» **DIRECTIONS**: For every line in the records below that holds "String", make a copy.

» **TASK MATERIAL**:
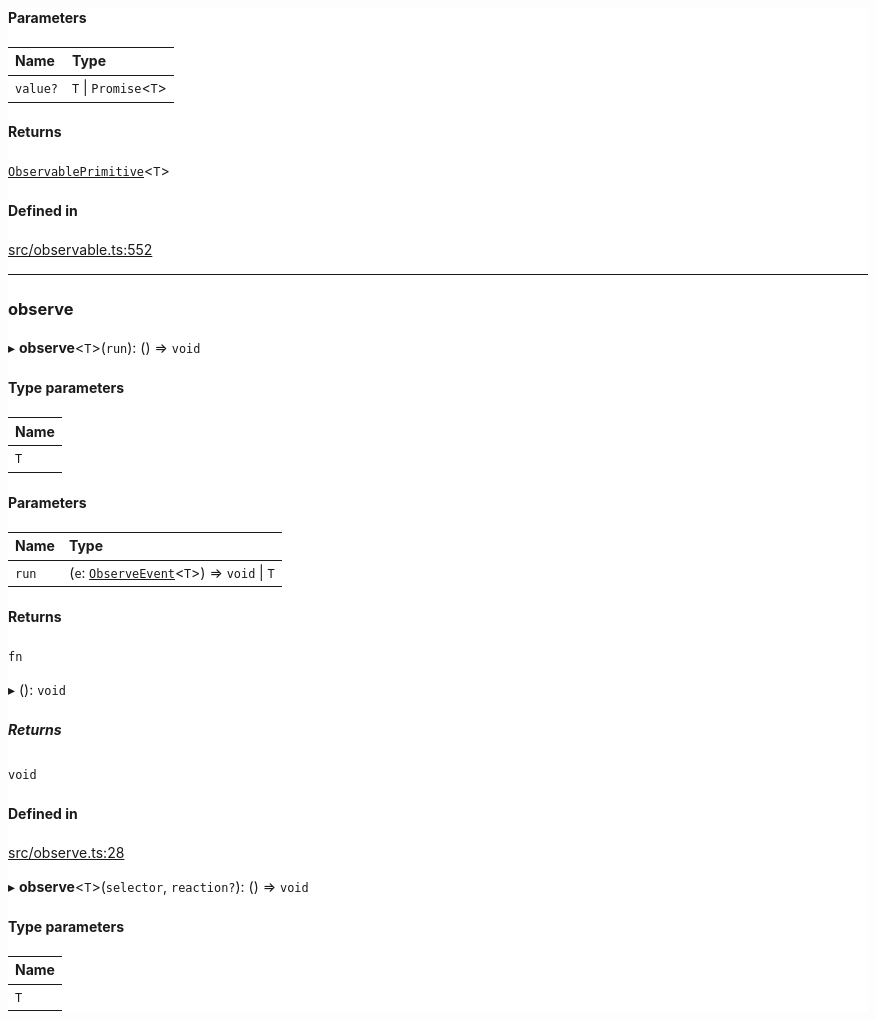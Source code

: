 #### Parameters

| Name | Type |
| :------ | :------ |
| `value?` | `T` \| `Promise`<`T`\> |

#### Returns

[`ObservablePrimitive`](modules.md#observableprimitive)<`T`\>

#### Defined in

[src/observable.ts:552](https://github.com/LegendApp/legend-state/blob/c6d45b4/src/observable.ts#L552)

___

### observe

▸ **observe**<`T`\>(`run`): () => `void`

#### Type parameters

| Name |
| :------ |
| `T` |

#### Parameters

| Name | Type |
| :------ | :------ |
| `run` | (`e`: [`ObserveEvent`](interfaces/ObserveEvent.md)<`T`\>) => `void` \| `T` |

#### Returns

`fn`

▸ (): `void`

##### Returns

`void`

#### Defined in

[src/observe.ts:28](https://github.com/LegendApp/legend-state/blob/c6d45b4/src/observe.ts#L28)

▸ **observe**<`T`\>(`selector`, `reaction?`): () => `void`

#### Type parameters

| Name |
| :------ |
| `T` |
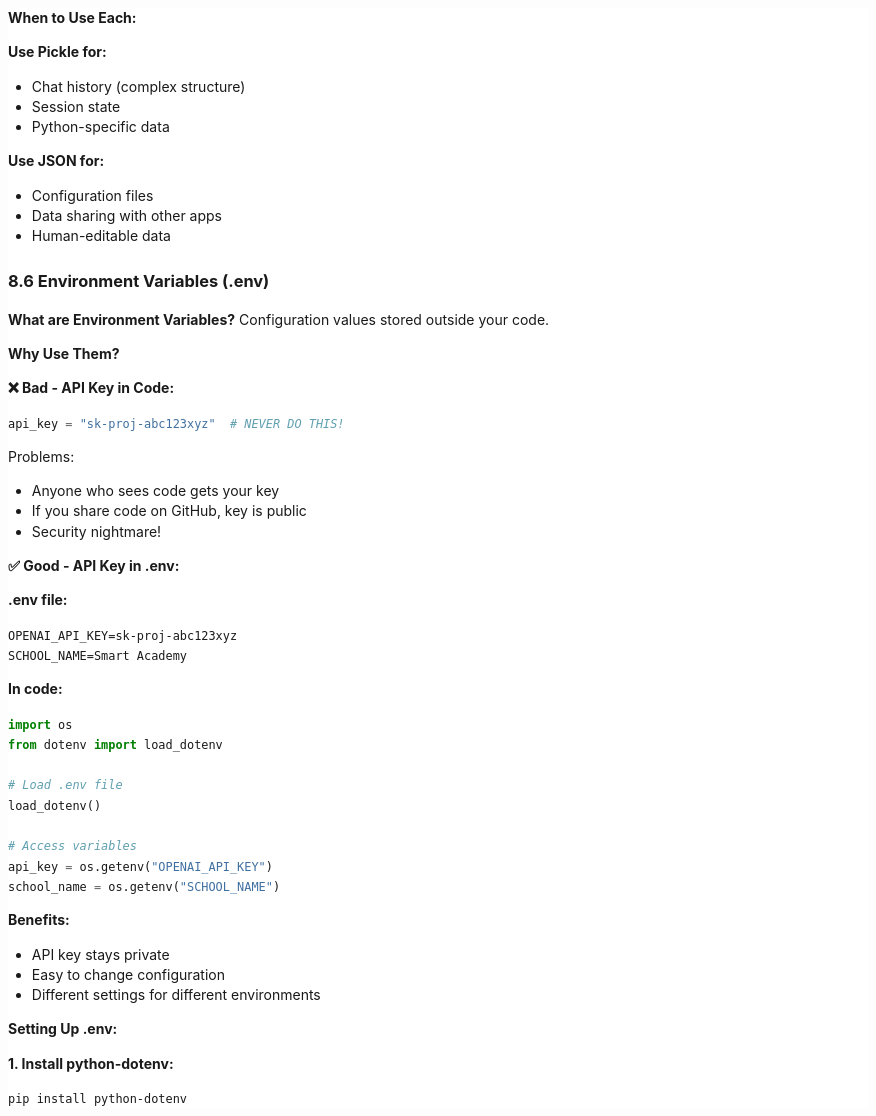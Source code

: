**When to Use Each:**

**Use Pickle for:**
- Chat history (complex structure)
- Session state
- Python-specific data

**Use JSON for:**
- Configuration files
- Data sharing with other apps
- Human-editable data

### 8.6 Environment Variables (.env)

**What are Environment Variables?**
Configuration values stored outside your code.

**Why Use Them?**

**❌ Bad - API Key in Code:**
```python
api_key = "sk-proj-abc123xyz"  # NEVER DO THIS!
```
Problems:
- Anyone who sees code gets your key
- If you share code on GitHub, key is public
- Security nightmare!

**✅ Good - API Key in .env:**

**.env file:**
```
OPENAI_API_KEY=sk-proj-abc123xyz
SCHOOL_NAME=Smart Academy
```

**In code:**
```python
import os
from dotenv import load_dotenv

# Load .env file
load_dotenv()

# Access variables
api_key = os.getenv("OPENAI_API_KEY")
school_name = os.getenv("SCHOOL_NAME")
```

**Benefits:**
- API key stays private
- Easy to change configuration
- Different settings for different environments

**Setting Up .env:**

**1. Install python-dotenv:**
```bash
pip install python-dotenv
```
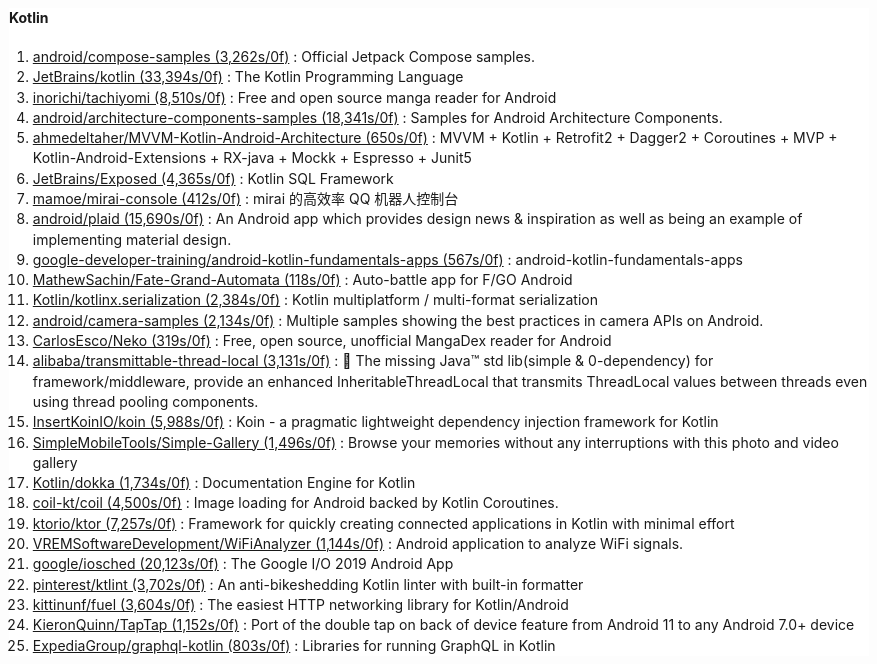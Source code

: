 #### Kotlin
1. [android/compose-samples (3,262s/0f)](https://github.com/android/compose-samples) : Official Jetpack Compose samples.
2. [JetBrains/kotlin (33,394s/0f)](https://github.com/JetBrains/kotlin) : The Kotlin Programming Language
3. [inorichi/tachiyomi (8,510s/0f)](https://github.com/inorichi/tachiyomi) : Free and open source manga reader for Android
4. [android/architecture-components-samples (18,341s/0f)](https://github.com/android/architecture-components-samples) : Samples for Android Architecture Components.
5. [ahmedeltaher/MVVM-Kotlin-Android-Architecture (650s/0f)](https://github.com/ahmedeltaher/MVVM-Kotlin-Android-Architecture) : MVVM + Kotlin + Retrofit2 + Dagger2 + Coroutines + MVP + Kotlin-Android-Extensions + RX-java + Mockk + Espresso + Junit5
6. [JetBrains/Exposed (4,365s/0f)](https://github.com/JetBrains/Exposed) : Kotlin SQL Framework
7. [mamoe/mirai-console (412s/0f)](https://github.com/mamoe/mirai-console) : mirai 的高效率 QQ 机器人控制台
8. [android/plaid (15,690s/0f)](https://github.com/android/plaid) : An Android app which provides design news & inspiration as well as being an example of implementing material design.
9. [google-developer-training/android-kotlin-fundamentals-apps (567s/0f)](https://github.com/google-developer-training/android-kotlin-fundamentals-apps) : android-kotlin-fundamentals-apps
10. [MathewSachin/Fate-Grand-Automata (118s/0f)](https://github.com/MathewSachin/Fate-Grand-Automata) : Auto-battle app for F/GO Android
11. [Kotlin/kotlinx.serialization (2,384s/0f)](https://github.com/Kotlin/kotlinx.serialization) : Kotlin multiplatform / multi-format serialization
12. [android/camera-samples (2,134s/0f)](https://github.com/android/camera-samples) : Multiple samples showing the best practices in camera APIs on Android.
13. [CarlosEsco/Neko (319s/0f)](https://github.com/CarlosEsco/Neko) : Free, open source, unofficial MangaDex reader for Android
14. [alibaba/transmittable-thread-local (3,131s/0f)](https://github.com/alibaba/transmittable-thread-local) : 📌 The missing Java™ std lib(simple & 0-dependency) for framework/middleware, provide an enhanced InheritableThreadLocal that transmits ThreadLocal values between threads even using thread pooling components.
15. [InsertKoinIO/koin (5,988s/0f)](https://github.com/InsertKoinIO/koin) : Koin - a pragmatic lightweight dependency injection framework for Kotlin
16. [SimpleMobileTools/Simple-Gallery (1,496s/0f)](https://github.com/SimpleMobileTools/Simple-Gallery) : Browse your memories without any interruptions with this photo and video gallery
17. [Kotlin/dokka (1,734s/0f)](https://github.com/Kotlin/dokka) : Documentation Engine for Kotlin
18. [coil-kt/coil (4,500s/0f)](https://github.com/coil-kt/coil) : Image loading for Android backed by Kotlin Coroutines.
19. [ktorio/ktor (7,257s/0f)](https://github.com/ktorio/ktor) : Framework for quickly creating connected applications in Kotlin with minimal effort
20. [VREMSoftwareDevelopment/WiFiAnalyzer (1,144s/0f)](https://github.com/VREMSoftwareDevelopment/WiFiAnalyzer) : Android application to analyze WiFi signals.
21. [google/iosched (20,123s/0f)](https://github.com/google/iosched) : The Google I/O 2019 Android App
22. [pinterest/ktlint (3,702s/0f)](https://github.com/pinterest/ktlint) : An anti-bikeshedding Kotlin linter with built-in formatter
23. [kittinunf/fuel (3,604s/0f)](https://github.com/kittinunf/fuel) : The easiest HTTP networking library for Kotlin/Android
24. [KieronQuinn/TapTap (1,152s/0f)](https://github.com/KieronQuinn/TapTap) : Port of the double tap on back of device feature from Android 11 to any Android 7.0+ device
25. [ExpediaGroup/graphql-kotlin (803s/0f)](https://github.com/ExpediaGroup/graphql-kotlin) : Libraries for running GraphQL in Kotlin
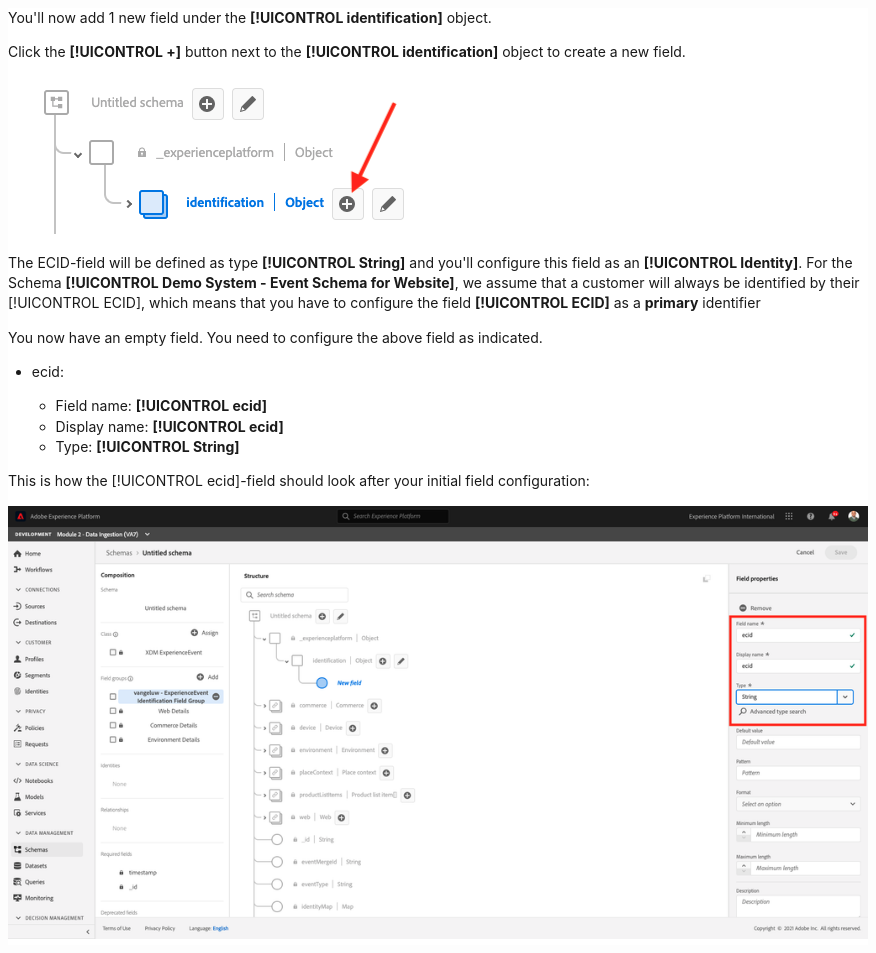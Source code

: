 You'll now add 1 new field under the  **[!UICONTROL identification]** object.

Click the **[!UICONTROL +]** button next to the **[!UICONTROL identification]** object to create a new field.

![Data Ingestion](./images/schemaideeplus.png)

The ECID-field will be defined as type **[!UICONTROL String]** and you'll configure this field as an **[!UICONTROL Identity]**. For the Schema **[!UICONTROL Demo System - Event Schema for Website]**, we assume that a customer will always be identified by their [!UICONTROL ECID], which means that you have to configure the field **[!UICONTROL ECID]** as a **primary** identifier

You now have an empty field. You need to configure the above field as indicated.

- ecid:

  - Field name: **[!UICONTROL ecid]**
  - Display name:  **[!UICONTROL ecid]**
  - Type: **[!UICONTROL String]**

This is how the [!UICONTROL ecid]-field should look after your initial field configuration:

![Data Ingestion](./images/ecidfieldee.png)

» **EXERCISE RESPONSE**:
The ECID-field will be defined as type **[!UICONTROL String]** and you'll configure this field as an **[!UICONTROL Identity]**. For the Schema **[!UICONTROL Demo System - Event Schema for Website]**, we assume that a customer will always be identified by their [!UICONTROL ECID], which means that you have to configure the field **[!UICONTROL ECID]** as a **primary** identifier
  - Type: **[!UICONTROL String]**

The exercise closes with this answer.